Goal of the exercise: Lines containing the word "mins" are the ones to copy from the records below.

Records shown:
%%

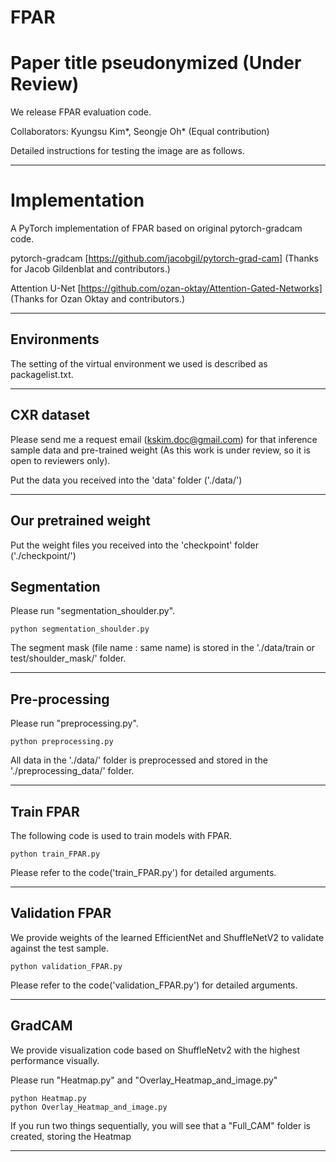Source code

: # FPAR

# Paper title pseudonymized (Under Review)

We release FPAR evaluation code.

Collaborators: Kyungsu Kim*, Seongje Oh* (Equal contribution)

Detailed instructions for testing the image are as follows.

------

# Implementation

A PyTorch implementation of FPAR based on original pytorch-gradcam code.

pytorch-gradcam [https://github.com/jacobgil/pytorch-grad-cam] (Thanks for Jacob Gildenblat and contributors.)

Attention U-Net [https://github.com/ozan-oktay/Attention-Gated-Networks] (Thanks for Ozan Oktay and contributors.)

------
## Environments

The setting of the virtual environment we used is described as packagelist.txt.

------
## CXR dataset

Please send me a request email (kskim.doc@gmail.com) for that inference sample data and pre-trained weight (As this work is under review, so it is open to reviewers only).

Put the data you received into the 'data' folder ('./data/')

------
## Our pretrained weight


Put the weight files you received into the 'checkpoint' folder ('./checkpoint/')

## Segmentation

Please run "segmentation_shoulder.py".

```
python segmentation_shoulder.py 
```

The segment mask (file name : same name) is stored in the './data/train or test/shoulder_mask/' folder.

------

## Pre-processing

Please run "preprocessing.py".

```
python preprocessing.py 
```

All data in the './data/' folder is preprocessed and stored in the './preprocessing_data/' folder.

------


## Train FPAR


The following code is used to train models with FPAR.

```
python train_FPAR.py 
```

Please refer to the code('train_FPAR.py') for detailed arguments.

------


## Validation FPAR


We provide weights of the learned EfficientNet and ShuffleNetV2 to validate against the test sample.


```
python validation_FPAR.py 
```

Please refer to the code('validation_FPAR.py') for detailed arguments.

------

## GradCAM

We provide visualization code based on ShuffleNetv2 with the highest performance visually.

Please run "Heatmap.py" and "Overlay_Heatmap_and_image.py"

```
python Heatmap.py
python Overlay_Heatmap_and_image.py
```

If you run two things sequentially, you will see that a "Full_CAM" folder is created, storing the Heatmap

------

%%
%%

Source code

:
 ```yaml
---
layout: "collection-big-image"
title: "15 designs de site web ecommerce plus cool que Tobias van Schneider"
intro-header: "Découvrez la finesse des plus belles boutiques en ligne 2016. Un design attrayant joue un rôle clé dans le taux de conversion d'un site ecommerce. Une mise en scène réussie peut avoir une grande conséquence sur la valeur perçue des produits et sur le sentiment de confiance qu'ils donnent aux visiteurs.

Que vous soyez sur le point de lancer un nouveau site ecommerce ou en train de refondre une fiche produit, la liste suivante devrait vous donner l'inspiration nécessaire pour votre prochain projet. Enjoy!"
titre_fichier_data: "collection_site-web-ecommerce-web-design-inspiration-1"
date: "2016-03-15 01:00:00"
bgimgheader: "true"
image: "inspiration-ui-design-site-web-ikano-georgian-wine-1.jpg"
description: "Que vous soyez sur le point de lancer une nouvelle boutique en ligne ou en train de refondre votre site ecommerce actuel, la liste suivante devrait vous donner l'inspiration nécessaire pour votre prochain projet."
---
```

%%
%%

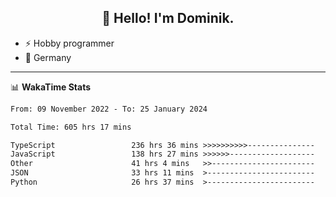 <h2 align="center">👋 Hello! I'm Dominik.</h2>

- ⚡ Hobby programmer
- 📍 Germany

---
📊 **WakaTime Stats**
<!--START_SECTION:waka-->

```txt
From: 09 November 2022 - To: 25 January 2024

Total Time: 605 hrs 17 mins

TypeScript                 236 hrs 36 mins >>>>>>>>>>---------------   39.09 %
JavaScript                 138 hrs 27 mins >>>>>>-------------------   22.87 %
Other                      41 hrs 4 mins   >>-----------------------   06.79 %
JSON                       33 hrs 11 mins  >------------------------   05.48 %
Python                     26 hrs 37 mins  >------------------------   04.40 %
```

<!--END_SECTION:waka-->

%%

Completed task:
Total Time: 605 hrs 17 mins
TypeScript                 236 hrs 36 mins >>>>>>>>>>---------------   39.09 %
JavaScript                 138 hrs 27 mins >>>>>>-------------------   22.87 %
Other                      41 hrs 4 mins   >>-----------------------   06.79 %
JSON                       33 hrs 11 mins  >------------------------   05.48 %
Python                     26 hrs 37 mins  >------------------------   04.40 %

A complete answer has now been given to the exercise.